Yesterday was the longest, most boring day of work I’ve had in a minute.

I spent the entire day on one task.

A spreadsheet titled “Link Strategy - {brand name}.”

We’ve been building some great links the last few weeks, and nearly every single one of our brands continues to grow month over month.

But I kept running into three main issues.

The first, my team seemed to randomly build links to any page on our client’s site.

While this does look more natural, it’s not the most effective way to scale.
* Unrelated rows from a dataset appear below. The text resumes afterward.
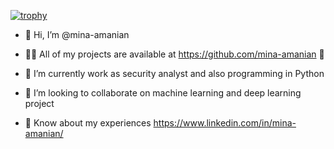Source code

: [![trophy](https://github-profile-trophy.vercel.app/?username=ryo-ma)](https://github.com/ryo-ma/github-profile-trophy)
- 👋 Hi, I’m @mina-amanian
  
- 👨‍💻 All of my projects are available at https://github.com/mina-amanian 👀

- 🌱 I’m currently work as security analyst and also programming in Python
 
- 💞️ I’m looking to collaborate on machine learning and deep learning project
 
- 📄 Know about my experiences https://www.linkedin.com/in/mina-amanian/

 

 

<!---
mina-amanian/mina-amanian is a ✨ special ✨ repository because its `README.md` (this file) appears on your GitHub profile.
You can click the Preview link to take a look at your changes.
--->
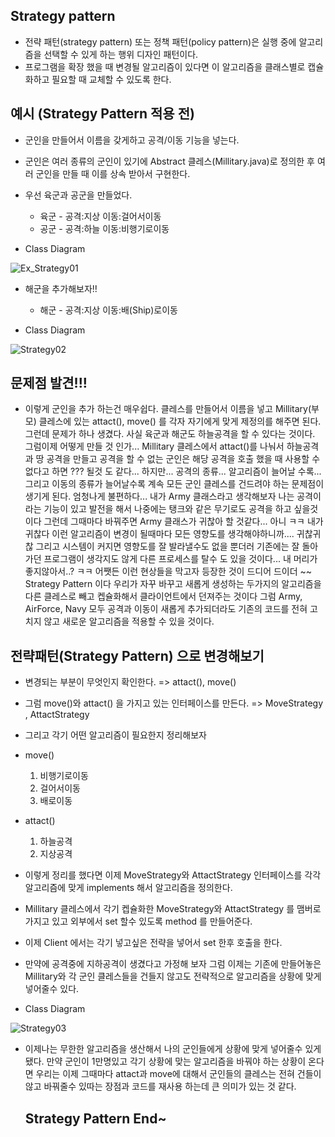 ## Strategy pattern

- 전략 패턴(strategy pattern) 또는 정책 패턴(policy pattern)은 실행 중에 알고리즘을 선택할 수 있게 하는 행위 디자인 패턴이다.
- 프로그램을 확장 했을 때 변경될 알고리즘이 있다면 이 알고리즘을 클래스별로 캡슐화하고 필요할 때 교체할 수 있도록 한다.

## 예시 (Strategy Pattern 적용 전)

- 군인을 만들어서 이름을 갖게하고 공격/이동 기능을 넣는다.
- 군인은 여러 종류의 군인이 있기에 Abstract 클레스(Millitary.java)로 정의한 후 여러 군인을 만들 때 이를 상속 받아서 구현한다.
- 우선 육군과 공군을 만들었다.
  - 육군 - 공격:지상  이동:걸어서이동    
  - 공군 - 공격:하늘  이동:비행기로이동    

- Class Diagram

![Ex_Strategy01](https://user-images.githubusercontent.com/31425312/59021442-c4c8cd00-8886-11e9-811b-e2395937ac67.PNG)

- 해군을 추가해보자!!
  - 해군 - 공격:지상  이동:배(Ship)로이동

- Class Diagram

![Strategy02](https://user-images.githubusercontent.com/31425312/59023090-fee79e00-8889-11e9-98c6-22790021ba2e.PNG)

## 문제점 발견!!!
- 이렇게 군인을 추가 하는건 매우쉽다. 클레스를 만들어서 이름을 넣고 Millitary(부모) 클레스에 있는 attact(), move() 를 각자 자기에게 맞게 제정의를 해주면 된다.
  그런데 문제가 하나 생겼다. 사실 육군과 해군도 하늘공격을 할 수 있다는 것이다.   그럼이제 어떻게 만들 것 인가... Millitary 클레스에서 attact()를 나눠서 하늘공격과
  땅 공격을 만들고 공격을 할 수 없는 군인은 해당 공격을 호출 했을 때 사용할 수 없다고 하면 ??? 될것 도 같다... 하지만... 공격의 종류... 알고리즘이 늘어날 수록...
  그리고 이동의 종류가 늘어날수록 계속 모든 군인 클레스를 건드려야 하는 문제점이 생기게 된다.  엄청나게 불편하다...
  내가 Army 클래스라고 생각해보자 나는 공격이라는 기능이 있고 발전을 해서 나중에는 탱크와 같은 무기로도 공격을 하고 싶을것이다 그런데 그때마다 바꿔주면
  Army 클래스가 귀찮아 할 것같다... 아니 ㅋㅋ 내가 귀찮다 이런 알고리즘이 변경이 될때마다 모든 영향도를 생각해야하니까.... 귀찮귀찮 그리고 시스템이 커지면
  영향도를 잘 발라낼수도 없을 뿐더러 기존에는 잘 돌아가던 프로그램이 생각지도 않게 다른 프로세스를 탈수 도 있을 것이다... 내 머리가 좋지않아서..? ㅋㅋ
  어쨋든 이런 현상들을 막고자 등장한 것이 드디어 드이더 ~~ Strategy Pattern 이다 우리가 자꾸 바꾸고 새롭게 생성하는 두가지의 알고리즘을 다른 클레스로
  빼고 켑슐화해서 클라이언트에서 던져주는 것이다  그럼 Army, AirForce, Navy 모두 공격과 이동이 새롭게 추가되더라도 기존의 코드를 전혀 고치지 않고
  새로운 알고리즘을 적용할 수 있을 것이다.

## 전략패턴(Strategy Pattern) 으로 변경해보기
- 변경되는 부분이 무엇인지 확인한다. => attact(), move()
- 그럼 move()와 attact() 을 가지고 있는 인터페이스를 만든다. => MoveStrategy , AttactStrategy  
- 그리고 각기 어떤 알고리즘이 필요한지 정리해보자
- move()
  1. 비행기로이동
  2. 걸어서이동
  3. 배로이동  
- attact()
  1. 하늘공격
  2. 지상공격

- 이렇게 정리를 했다면 이제 MoveStrategy와 AttactStrategy 인터페이스를 각각 알고리즘에 맞게 implements 해서 알고리즘을 정의한다.   
- Millitary 클레스에서 각기 켑슐화한  MoveStrategy와 AttactStrategy 를 맴버로 가지고 있고 외부에서 set 할수 있도록 method 를 만들어준다.
- 이제 Client 에서는 각기 넣고싶은 전략을 넣어서 set 한후 호출을 한다.

- 만약에 공격중에 지하공격이 생겼다고 가정해 보자  그럼 이제는 기존에 만들어놓은 Millitary와 각 군인 클레스들을 건들지 않고도 전략적으로 알고리즘을 상황에 맞게
  넣어줄수 있다.


- Class Diagram

![Strategy03](https://user-images.githubusercontent.com/31425312/59030824-095f6300-889d-11e9-97da-db6d31c30e06.PNG)


- 이제나는 무한한 알고리즘을 생산해서 나의 군인들에게 상황에 맞게 넣어줄수 있게 됐다.
  만약 군인이 1만명있고 각기 상황에 맞는 알고리즘을 바꿔야 하는 상황이 온다면 우리는 이제
  그때마다 attact과 move에 대해서 군인들의 클레스는 전혀 건들이 않고 바꿔줄수 있따는 장점과
  코드를 재사용 하는데 큰 의미가 있는 것 같다.

  ## Strategy Pattern End~
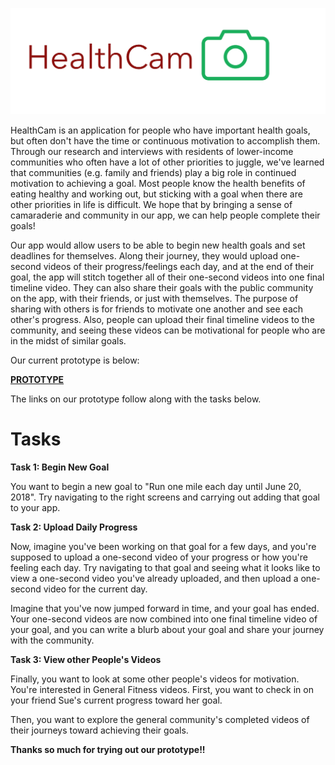 ![logo](./healthcamlogo.png)

HealthCam is an application for people who have important health goals, but often don't have the time or continuous motivation to accomplish them. Through our research and interviews with residents of lower-income communities who often have a lot of other priorities to juggle, we've learned that communities (e.g. family and friends) play a big role in continued motivation to achieving a goal. Most people know the health benefits of eating healthy and working out, but sticking with a goal when there are other priorities in life is difficult. We hope that by bringing a sense of camaraderie and community in our app, we can help people complete their goals!

Our app would allow users to be able to begin new health goals and set deadlines for themselves. Along their journey, they would upload one-second videos of their progress/feelings each day, and at the end of their goal, the app will stitch together all of their one-second videos into one final timeline video. They can also share their goals with the public community on the app, with their friends, or just with themselves. The purpose of sharing with others is for friends to motivate one another and see each other's progress. Also, people can upload their final timeline videos to the community, and seeing these videos can be motivational for people who are in the midst of similar goals.

Our current prototype is below:

**[PROTOTYPE](https://invis.io/QAIYXLRK35D)**

The links on our prototype follow along with the tasks below.

# Tasks

**Task 1: Begin New Goal**

You want to begin a new goal to "Run one mile each day until June 20, 2018". Try navigating to the right screens and carrying out adding that goal to your app.

**Task 2: Upload Daily Progress**

Now, imagine you've been working on that goal for a few days, and you're supposed to upload a one-second video of your progress or how you're feeling each day. Try navigating to that goal and seeing what it looks like to view a one-second video you've already uploaded, and then upload a one-second video for the current day.

Imagine that you've now jumped forward in time, and your goal has ended. Your one-second videos are now combined into one final timeline video of your goal, and you can write a blurb about your goal and share your journey with the community.

**Task 3: View other People's Videos**

Finally, you want to look at some other people's videos for motivation. You're interested in General Fitness videos. First, you want to check in on your friend Sue's current progress toward her goal. 

Then, you want to explore the general community's completed videos of their journeys toward achieving their goals.

**Thanks so much for trying out our prototype!!**
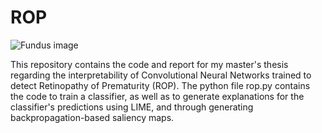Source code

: # ROP

![Fundus image](https://miro.medium.com/max/1400/1*cFM4tWOcLeGjwxuqSNLytA.png)

This repository contains the code and report for my master's thesis regarding the interpretability of Convolutional Neural Networks trained to detect Retinopathy of Prematurity (ROP). The python file rop.py contains the code to train a classifier, as well as to generate explanations for the classifier's predictions using LIME, and through generating backpropagation-based saliency maps. 
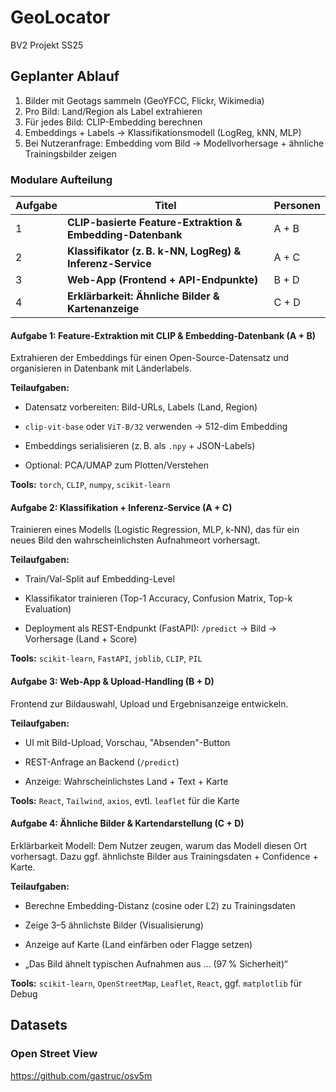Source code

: # GeoLocator
BV2 Projekt SS25
## Geplanter Ablauf
1. Bilder mit Geotags sammeln (GeoYFCC, Flickr, Wikimedia)
2. Pro Bild: Land/Region als Label extrahieren
3. Für jedes Bild: CLIP-Embedding berechnen  
4. Embeddings + Labels → Klassifikationsmodell (LogReg, kNN, MLP)
5. Bei Nutzeranfrage: Embedding vom Bild → Modellvorhersage + ähnliche Trainingsbilder zeigen


### **Modulare Aufteilung**
| Aufgabe | Titel                                                      | Personen |
| ------- | ---------------------------------------------------------- | -------- |
| 1       | **CLIP-basierte Feature-Extraktion & Embedding-Datenbank** | A + B    |
| 2       | **Klassifikator (z. B. k-NN, LogReg) & Inferenz-Service**  | A + C    |
| 3       | **Web-App (Frontend + API-Endpunkte)**                     | B + D    |
| 4       | **Erklärbarkeit: Ähnliche Bilder & Kartenanzeige**         | C + D    |

#### Aufgabe 1: Feature-Extraktion mit CLIP & Embedding-Datenbank (A + B)
Extrahieren der Embeddings für einen Open-Source-Datensatz und organisieren in Datenbank mit Länderlabels.

**Teilaufgaben:**

- Datensatz vorbereiten: Bild-URLs, Labels (Land, Region)
    
- `clip-vit-base` oder `ViT-B/32` verwenden -> 512-dim Embedding
    
- Embeddings serialisieren (z. B. als `.npy` + JSON-Labels)
    
- Optional: PCA/UMAP zum Plotten/Verstehen
    

**Tools:** `torch`, `CLIP`, `numpy`, `scikit-learn`


#### Aufgabe 2: Klassifikation + Inferenz-Service (A + C)
Trainieren eines Modells (Logistic Regression, MLP, k-NN), das für ein neues Bild den wahrscheinlichsten Aufnahmeort vorhersagt.

**Teilaufgaben:**

- Train/Val-Split auf Embedding-Level
    
- Klassifikator trainieren (Top-1 Accuracy, Confusion Matrix, Top-k Evaluation)
    
- Deployment als REST-Endpunkt (FastAPI): `/predict` -> Bild -> Vorhersage (Land + Score)
    

**Tools:** `scikit-learn`, `FastAPI`, `joblib`, `CLIP`, `PIL`


#### Aufgabe 3: Web-App & Upload-Handling (B + D)
Frontend zur Bildauswahl, Upload und Ergebnisanzeige entwickeln.

**Teilaufgaben:**

- UI mit Bild-Upload, Vorschau, "Absenden"-Button
    
- REST-Anfrage an Backend (`/predict`)
    
- Anzeige: Wahrscheinlichstes Land + Text + Karte
    

**Tools:** `React`, `Tailwind`, `axios`, evtl. `leaflet` für die Karte

#### Aufgabe 4: Ähnliche Bilder & Kartendarstellung (C + D)
Erklärbarkeit Modell: Dem Nutzer zeugen, warum das Modell diesen Ort vorhersagt. Dazu ggf. ähnlichste Bilder aus Trainingsdaten + Confidence + Karte.

**Teilaufgaben:**

- Berechne Embedding-Distanz (cosine oder L2) zu Trainingsdaten
    
- Zeige 3–5 ähnlichste Bilder (Visualisierung)
    
- Anzeige auf Karte (Land einfärben oder Flagge setzen)
    
- „Das Bild ähnelt typischen Aufnahmen aus … (97 % Sicherheit)“
    

**Tools:** `scikit-learn`, `OpenStreetMap`, `Leaflet`, `React`, ggf. `matplotlib` für Debug



## Datasets
### Open Street View
https://github.com/gastruc/osv5m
You want links to point directly to your most important pages — that’s how you climb the rankings more quickly.

Second, my team either built branded anchors (good) or anchors that had very little context (bad).

Sure, some of the anchors may look more natural because they don’t include keywords.

BUT I want to use a blend of keyword anchors because they’re balanced out by the branded anchors.

Three, my team seemed to choose guest post topics at random.

Now, I keep saying “my team” because that’s who builds the links. But I’m the Founder, so the buck stops with me.

The point is, I realized that our link building needed more standardization.

And more importantly, it needed to be better.

But I wasn’t pleased with the target URL or anchor text selection.

So I started scheming.

I mocked up a template in my head the other day on a walk, then translated it into a spreadsheet.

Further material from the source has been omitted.